"Somebody Told Me" is a song by American rock band the Killers. It was released as the second official single from the group's debut studio album Hot Fuss (2004), and was written by band members Brandon Flowers, Mark Stoermer, Dave Keuning and Ronnie Vannucci Jr. In an interview with Rolling Stone, Brandon Flowers said: "This is the story of trying to meet someone in a club." It is written in the key of B-flat minor.

When the Killers first started out, their music was little noticed by music buyers and the media, which is why "Somebody Told Me" has been released twice in slightly different forms. The first, with the pink background cover, is the rarer version of the single as it was their first release of it; due to poor sales, not as many were produced. When re-released, the cover art sported a blue background color and is the more common version of the single.
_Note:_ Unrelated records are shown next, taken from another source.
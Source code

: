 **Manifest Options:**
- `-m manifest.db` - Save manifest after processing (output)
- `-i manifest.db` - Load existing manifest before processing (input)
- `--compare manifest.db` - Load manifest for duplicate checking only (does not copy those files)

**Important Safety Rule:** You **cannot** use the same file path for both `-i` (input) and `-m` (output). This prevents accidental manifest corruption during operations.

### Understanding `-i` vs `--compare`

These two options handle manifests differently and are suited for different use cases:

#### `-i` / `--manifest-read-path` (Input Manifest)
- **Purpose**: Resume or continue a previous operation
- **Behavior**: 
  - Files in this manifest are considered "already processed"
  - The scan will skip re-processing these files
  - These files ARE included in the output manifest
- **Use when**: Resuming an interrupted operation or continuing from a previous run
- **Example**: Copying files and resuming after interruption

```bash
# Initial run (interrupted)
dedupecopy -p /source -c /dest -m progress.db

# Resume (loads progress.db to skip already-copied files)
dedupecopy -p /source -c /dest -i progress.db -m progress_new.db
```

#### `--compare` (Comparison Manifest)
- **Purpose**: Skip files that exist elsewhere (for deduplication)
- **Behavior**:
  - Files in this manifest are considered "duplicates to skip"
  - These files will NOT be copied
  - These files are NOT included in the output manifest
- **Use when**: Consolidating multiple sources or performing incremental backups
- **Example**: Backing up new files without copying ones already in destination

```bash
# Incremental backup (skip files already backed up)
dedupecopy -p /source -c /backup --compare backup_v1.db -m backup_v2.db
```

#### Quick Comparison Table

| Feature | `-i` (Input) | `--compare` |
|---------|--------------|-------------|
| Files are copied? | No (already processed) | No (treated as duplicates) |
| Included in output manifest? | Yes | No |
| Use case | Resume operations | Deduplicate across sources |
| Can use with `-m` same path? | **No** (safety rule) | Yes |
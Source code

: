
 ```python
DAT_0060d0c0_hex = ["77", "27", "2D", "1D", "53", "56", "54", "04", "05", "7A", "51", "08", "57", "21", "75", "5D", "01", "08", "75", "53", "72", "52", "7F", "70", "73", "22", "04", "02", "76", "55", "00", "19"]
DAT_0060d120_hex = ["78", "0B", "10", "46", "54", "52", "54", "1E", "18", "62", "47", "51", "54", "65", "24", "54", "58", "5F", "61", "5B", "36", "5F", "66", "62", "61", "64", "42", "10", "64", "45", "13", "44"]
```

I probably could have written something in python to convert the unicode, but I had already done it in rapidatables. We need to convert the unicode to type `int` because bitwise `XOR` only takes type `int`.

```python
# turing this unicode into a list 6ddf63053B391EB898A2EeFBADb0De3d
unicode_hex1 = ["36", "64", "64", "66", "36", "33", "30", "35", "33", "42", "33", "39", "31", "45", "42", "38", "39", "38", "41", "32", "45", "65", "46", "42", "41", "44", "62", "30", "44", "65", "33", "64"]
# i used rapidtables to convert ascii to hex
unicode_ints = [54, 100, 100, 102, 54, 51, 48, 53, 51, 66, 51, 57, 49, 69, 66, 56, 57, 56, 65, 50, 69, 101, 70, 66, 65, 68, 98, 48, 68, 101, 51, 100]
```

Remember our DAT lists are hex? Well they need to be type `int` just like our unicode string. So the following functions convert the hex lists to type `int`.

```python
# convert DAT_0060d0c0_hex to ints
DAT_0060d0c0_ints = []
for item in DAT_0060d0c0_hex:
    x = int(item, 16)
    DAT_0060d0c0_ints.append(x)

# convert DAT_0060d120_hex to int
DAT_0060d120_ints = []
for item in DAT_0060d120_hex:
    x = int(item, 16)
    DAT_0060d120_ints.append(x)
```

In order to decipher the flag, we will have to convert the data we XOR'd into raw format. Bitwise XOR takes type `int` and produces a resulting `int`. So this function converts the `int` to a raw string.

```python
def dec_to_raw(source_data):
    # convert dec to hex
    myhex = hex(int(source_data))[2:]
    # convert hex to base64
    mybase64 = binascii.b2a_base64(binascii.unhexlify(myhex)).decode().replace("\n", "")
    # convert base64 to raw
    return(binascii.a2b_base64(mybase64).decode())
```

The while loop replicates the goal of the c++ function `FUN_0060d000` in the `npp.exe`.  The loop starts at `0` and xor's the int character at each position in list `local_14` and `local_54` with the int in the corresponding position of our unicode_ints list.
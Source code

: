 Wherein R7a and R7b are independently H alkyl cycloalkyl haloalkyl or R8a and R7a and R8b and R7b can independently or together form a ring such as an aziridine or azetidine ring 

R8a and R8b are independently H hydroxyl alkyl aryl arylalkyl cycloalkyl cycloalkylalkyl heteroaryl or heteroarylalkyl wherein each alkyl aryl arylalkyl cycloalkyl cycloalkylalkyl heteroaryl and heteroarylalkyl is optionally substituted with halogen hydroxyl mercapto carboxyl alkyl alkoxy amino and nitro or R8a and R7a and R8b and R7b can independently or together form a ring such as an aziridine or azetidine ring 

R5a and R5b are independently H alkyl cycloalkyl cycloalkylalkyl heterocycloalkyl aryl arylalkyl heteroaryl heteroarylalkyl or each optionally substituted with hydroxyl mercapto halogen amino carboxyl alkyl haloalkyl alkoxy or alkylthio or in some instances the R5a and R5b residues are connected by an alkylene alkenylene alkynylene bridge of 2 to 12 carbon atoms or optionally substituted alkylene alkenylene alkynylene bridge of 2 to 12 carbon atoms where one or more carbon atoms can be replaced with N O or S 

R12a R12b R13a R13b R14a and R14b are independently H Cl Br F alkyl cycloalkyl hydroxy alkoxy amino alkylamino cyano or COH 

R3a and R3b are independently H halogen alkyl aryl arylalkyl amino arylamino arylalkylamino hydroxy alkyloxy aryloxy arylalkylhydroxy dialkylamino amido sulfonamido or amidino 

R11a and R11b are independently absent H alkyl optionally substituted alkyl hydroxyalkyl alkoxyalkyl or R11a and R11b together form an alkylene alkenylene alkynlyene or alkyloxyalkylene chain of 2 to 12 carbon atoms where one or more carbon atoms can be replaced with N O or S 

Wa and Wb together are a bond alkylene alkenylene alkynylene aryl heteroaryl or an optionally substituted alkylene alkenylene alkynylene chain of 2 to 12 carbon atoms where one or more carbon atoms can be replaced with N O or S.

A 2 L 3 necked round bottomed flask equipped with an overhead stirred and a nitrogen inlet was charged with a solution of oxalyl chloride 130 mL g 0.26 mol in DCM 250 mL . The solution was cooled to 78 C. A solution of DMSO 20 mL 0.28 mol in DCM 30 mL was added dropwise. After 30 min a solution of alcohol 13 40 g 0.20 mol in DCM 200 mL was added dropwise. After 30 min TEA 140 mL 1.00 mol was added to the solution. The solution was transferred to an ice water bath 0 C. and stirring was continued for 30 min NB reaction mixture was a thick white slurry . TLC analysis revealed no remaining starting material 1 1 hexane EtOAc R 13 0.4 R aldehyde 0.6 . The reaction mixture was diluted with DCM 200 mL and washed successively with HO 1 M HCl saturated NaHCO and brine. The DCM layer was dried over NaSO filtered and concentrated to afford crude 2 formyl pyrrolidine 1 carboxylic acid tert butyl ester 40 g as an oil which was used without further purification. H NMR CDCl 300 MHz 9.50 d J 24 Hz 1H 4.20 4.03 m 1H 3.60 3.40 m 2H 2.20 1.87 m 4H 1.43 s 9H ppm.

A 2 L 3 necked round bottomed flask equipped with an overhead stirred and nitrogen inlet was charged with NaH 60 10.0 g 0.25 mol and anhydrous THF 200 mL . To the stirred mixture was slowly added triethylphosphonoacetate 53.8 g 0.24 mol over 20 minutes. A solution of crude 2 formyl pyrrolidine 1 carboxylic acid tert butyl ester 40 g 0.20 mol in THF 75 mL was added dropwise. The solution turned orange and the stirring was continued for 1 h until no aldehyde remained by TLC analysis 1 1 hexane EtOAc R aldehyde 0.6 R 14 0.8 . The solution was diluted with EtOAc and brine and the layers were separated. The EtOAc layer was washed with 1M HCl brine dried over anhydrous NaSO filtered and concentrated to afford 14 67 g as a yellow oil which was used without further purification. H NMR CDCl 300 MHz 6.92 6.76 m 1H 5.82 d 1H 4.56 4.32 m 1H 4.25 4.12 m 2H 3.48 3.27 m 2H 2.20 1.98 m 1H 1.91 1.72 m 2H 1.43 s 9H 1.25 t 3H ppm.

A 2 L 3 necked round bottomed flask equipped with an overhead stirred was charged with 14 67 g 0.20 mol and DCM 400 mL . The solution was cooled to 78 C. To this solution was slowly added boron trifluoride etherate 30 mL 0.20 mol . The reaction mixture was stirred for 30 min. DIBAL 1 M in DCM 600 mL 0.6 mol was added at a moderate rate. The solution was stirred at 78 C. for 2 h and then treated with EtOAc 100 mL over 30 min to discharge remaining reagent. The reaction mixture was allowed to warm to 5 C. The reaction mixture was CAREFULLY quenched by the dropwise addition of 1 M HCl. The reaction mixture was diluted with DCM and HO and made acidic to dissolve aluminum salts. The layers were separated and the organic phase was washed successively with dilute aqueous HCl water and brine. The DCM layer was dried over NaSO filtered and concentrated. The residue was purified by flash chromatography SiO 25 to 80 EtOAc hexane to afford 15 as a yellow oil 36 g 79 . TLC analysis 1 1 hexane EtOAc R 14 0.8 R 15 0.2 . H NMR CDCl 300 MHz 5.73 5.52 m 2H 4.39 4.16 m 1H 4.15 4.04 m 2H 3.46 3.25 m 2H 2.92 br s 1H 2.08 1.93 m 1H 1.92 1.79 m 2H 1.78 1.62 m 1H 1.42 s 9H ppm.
The single peaked at number 51 on the United States Billboard Hot 100. In the United Kingdom, it charted at number 28 upon its first release in March 2004, becoming the band's first hit in the Top 40, it was then re-released in January 2005 and reached number three.

In Australia, the song was ranked number four on Triple J's Hottest 100 of 2004. In 2009, it was voted at number nine in XFM's Top 100 Songs of the Decade.

Composition
Stylistically, "Somebody told Me" has been cited as alternative rock, new wave, and dance-rock. The song is in the verse-chorus form. The intro of the song is a Bm chord, leading into the first verse, which consists of a Bm–Em–B chord progression repeated twice, followed by a pre-chorus of G–A–Bm chord progression repeated twice.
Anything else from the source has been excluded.